While in Dublin recently I visited Trinity College’s library (the Long Room) and saw again the Book of Kells. This manuscript rightly is a major tourist attraction. I am fascinated by both its timeless beauty and its role as an example of the effort by Irish monks in keeping classical culture alive in the face of barbarian depredations.
What we forget sometimes is that the faceless scribes were real people, subject to boredom and flights of whimsy. A library brochure called my attention to a poem written by a monk on a manuscript that for me at least cracked open a window on his life and work.
Here is the poem, “I and Pangur Bán, my cat,” written in the ninth century by an Irish monk in Gaelic on a Latin manuscript while in an abbey in St. Gallen, Switzerland:
I and Pangur Bán, my cat 'Tis a like task we are at; Hunting mice is his delight Hunting words I sit all night. Better far than praise of men 'Tis to sit with book and pen; Pangur bears me no ill will, He too plies his simple skill. 'Tis a merry thing to see At our tasks how glad are we, When at home we sit and find Entertainment to our mind.
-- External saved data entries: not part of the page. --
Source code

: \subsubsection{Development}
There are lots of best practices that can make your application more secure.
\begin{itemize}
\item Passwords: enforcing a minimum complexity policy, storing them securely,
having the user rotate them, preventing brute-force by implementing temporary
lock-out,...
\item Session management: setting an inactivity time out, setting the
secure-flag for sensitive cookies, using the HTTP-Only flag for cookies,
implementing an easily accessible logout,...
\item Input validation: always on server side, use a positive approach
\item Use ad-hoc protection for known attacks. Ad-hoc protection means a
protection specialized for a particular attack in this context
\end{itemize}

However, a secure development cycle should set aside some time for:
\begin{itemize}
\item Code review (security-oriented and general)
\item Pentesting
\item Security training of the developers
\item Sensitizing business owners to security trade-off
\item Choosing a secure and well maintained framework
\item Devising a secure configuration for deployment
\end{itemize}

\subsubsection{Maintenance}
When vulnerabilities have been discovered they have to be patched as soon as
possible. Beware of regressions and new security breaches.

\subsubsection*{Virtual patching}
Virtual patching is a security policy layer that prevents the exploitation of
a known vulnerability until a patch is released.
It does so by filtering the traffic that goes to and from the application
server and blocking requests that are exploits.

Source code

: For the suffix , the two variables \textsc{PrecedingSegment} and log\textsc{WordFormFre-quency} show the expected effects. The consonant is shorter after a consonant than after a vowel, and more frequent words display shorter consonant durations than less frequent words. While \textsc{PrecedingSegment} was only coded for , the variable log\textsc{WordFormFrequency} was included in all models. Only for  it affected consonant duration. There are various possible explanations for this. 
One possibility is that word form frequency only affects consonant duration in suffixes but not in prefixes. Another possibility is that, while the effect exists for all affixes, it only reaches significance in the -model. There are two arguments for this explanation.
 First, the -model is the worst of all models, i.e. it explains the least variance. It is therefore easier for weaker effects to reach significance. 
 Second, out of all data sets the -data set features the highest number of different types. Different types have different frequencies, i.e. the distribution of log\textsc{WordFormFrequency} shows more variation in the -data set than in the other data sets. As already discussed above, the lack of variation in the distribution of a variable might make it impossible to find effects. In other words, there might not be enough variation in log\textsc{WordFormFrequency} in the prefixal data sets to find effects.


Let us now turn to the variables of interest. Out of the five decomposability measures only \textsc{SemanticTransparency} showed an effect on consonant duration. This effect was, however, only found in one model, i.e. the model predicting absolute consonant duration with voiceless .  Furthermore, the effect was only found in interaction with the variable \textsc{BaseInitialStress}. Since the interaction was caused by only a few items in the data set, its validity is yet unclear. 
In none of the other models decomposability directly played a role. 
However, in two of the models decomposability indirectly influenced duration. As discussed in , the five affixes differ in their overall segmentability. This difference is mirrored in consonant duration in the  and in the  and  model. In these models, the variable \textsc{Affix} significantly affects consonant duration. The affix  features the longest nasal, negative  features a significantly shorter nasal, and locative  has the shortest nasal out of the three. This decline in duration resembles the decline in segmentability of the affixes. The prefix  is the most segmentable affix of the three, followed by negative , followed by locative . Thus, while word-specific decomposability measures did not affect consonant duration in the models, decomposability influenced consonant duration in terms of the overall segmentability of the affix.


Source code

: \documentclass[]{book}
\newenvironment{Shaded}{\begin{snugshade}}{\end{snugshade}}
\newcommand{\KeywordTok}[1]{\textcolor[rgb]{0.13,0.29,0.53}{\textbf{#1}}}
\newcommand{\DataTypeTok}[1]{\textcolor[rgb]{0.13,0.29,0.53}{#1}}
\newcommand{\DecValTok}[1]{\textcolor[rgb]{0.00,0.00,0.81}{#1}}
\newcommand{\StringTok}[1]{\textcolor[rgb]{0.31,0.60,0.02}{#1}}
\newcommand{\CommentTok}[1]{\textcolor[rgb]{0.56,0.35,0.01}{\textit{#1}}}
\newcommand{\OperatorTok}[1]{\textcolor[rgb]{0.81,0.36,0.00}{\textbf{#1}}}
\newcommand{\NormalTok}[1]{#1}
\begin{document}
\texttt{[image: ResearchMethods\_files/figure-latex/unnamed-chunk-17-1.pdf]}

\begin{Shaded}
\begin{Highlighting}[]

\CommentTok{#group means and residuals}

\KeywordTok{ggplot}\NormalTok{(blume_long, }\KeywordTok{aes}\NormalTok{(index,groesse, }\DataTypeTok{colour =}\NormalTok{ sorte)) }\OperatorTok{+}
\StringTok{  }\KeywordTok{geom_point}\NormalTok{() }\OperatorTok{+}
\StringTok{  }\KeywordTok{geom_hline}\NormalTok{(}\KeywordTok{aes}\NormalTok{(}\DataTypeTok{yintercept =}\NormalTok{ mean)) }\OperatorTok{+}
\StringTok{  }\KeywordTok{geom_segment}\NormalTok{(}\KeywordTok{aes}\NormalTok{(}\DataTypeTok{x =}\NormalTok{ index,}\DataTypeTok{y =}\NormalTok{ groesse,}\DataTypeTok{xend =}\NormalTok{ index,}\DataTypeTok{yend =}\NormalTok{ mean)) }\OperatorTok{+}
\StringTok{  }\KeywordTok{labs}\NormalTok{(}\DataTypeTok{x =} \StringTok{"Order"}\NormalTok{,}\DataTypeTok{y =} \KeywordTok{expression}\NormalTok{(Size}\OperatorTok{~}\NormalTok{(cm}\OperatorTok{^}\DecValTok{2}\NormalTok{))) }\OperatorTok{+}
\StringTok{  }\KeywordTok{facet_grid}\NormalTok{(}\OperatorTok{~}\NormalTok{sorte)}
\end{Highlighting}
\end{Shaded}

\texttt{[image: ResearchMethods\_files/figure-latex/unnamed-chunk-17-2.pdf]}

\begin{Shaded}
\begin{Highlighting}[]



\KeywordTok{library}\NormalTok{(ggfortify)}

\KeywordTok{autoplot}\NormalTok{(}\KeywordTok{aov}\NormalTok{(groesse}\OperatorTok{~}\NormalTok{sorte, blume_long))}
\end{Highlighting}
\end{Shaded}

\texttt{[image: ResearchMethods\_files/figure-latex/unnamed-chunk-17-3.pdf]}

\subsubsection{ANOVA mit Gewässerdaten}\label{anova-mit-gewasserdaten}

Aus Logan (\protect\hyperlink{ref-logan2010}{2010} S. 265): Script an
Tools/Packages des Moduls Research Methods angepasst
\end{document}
Oftentimes a mouse will stray In the hero Pangur's way: Oftentimes my keen thought set Takes a meaning in its net. 'Gainst the wall he sets his eye Full and fierce and sharp and sly; 'Gainst the wall of knowledge I All my little wisdom try. When a mouse darts from its den, O how glad is Pangur then! O what gladness do I prove When I solve the doubts I love! So in peace our tasks we ply, Pangur Bán, my cat, and I; In our arts we find our bliss, I have mine and he has his. Practice every day has made Pangur perfect in his trade; I get wisdom day and night Turning darkness into light.